[Records from a dataset]
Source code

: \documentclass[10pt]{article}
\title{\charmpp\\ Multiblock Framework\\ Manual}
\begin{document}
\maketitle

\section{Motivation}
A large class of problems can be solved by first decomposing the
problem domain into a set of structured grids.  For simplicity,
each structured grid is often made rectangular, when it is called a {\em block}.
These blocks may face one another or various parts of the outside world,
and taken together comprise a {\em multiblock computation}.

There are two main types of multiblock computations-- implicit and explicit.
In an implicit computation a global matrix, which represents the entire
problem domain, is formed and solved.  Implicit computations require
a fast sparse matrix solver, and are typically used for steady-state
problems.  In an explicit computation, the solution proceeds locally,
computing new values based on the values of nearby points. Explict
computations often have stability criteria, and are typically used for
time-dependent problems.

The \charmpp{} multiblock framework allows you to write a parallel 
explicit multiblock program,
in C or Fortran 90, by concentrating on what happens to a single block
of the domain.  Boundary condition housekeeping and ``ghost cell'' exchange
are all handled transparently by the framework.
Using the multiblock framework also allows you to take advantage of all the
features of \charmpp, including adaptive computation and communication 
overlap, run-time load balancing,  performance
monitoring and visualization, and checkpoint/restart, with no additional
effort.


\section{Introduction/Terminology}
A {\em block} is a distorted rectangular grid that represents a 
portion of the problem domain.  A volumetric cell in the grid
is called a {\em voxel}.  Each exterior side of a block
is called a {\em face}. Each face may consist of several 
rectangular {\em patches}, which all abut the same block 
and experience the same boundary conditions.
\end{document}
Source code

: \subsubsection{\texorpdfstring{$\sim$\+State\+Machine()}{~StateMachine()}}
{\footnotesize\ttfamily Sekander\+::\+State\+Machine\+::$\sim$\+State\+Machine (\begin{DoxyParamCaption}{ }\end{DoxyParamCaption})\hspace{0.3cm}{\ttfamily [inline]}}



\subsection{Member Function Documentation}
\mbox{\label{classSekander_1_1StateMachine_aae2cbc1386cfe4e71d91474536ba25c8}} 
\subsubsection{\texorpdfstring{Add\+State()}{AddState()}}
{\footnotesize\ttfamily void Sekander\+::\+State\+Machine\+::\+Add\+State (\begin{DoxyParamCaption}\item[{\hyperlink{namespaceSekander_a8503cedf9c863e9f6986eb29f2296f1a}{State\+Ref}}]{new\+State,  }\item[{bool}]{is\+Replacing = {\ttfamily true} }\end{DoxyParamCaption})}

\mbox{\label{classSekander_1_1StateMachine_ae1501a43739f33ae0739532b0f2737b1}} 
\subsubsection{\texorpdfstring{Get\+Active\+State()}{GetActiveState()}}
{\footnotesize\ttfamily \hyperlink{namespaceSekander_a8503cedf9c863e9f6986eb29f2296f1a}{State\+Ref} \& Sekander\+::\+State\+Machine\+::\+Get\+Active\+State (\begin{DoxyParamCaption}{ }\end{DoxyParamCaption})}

YOUR GOAL:
Take the lines above and print them exactly.

WRITTEN SOLUTION:
Source code

: \documentclass[10pt]{article}
\title{\charmpp\\ Multiblock Framework\\ Manual}
\begin{document}
\maketitle

\section{Motivation}
A large class of problems can be solved by first decomposing the
problem domain into a set of structured grids.  For simplicity,
each structured grid is often made rectangular, when it is called a {\em block}.
These blocks may face one another or various parts of the outside world,
and taken together comprise a {\em multiblock computation}.

There are two main types of multiblock computations-- implicit and explicit.
In an implicit computation a global matrix, which represents the entire
problem domain, is formed and solved.  Implicit computations require
a fast sparse matrix solver, and are typically used for steady-state
problems.  In an explicit computation, the solution proceeds locally,
computing new values based on the values of nearby points. Explict
computations often have stability criteria, and are typically used for
time-dependent problems.

The \charmpp{} multiblock framework allows you to write a parallel 
explicit multiblock program,
in C or Fortran 90, by concentrating on what happens to a single block
of the domain.  Boundary condition housekeeping and ``ghost cell'' exchange
are all handled transparently by the framework.
Using the multiblock framework also allows you to take advantage of all the
features of \charmpp, including adaptive computation and communication 
overlap, run-time load balancing,  performance
monitoring and visualization, and checkpoint/restart, with no additional
effort.


\section{Introduction/Terminology}
A {\em block} is a distorted rectangular grid that represents a 
portion of the problem domain.  A volumetric cell in the grid
is called a {\em voxel}.  Each exterior side of a block
is called a {\em face}. Each face may consist of several 
rectangular {\em patches}, which all abut the same block 
and experience the same boundary conditions.
\end{document}
Source code

: \subsubsection{\texorpdfstring{$\sim$\+State\+Machine()}{~StateMachine()}}
{\footnotesize\ttfamily Sekander\+::\+State\+Machine\+::$\sim$\+State\+Machine (\begin{DoxyParamCaption}{ }\end{DoxyParamCaption})\hspace{0.3cm}{\ttfamily [inline]}}



\subsection{Member Function Documentation}
\mbox{\label{classSekander_1_1StateMachine_aae2cbc1386cfe4e71d91474536ba25c8}} 
\subsubsection{\texorpdfstring{Add\+State()}{AddState()}}
{\footnotesize\ttfamily void Sekander\+::\+State\+Machine\+::\+Add\+State (\begin{DoxyParamCaption}\item[{\hyperlink{namespaceSekander_a8503cedf9c863e9f6986eb29f2296f1a}{State\+Ref}}]{new\+State,  }\item[{bool}]{is\+Replacing = {\ttfamily true} }\end{DoxyParamCaption})}

\mbox{\label{classSekander_1_1StateMachine_ae1501a43739f33ae0739532b0f2737b1}} 
\subsubsection{\texorpdfstring{Get\+Active\+State()}{GetActiveState()}}
{\footnotesize\ttfamily \hyperlink{namespaceSekander_a8503cedf9c863e9f6986eb29f2296f1a}{State\+Ref} \& Sekander\+::\+State\+Machine\+::\+Get\+Active\+State (\begin{DoxyParamCaption}{ }\end{DoxyParamCaption})}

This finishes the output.